Please transcribe the listing below exactly, but only from the line containing "- Step‑synonyms (e.g., goal=aim/plan/target;" through its last line.

DATASET CONTENT
BEGIN

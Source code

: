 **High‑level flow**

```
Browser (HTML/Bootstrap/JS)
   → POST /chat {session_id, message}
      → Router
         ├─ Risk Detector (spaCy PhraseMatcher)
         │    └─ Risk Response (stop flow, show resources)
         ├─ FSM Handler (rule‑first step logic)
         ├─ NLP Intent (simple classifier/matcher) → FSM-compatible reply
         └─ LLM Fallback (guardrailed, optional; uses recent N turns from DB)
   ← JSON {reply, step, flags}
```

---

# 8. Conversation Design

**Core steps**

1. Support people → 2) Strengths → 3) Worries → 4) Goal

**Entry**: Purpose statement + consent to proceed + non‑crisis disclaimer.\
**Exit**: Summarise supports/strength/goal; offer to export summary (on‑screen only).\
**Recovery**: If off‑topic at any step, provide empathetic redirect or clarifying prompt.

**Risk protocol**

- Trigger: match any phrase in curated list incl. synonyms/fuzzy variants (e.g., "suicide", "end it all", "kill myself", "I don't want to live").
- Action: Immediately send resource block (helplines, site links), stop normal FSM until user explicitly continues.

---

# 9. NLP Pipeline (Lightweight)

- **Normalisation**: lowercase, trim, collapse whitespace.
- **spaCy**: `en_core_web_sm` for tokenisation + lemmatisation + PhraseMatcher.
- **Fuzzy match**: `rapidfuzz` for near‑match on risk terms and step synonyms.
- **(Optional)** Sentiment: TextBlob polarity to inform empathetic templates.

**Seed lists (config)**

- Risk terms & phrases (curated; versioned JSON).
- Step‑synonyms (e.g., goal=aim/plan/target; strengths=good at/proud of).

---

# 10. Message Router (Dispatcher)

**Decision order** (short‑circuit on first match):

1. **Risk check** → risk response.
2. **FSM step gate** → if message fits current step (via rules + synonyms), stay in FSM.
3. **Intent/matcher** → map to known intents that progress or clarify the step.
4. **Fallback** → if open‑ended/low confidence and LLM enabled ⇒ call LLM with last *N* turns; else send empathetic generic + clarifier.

END

SOLVED EXERCISE
- Step‑synonyms (e.g., goal=aim/plan/target; strengths=good at/proud of).

---

# 10. Message Router (Dispatcher)

**Decision order** (short‑circuit on first match):

1. **Risk check** → risk response.
2. **FSM step gate** → if message fits current step (via rules + synonyms), stay in FSM.
3. **Intent/matcher** → map to known intents that progress or clarify the step.
4. **Fallback** → if open‑ended/low confidence and LLM enabled ⇒ call LLM with last *N* turns; else send empathetic generic + clarifier.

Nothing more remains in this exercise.